■ What is being asked ■
Among the records below, how many lines contain the word "parameters"? The answer is a single number.

Stored data entries:
======
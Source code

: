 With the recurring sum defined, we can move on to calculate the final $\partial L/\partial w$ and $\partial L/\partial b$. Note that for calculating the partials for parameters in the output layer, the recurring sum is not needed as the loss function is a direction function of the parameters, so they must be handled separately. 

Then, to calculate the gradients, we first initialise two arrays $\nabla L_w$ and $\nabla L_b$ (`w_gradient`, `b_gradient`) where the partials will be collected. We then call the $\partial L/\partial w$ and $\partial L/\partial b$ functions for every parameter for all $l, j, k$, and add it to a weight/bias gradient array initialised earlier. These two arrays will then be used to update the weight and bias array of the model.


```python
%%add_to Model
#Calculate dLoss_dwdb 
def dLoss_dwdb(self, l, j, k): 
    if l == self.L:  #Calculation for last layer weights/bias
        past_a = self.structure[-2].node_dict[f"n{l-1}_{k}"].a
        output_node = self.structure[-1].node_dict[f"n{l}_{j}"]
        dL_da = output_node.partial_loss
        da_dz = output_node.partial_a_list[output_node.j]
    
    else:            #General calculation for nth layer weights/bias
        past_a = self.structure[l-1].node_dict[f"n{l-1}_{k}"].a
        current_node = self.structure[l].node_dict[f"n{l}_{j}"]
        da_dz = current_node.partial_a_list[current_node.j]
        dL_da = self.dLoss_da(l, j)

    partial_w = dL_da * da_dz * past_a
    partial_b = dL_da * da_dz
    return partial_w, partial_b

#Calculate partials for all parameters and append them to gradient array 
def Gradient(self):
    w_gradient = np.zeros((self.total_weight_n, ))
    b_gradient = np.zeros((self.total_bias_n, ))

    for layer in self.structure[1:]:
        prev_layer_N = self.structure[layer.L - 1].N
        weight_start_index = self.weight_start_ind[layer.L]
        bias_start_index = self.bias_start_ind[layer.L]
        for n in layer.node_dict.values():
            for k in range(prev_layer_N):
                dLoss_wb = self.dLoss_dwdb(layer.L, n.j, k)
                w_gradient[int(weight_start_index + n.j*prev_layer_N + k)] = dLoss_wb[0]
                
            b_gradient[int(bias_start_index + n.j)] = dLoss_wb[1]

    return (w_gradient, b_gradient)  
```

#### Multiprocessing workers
======
■ Solution for this exercise ■
2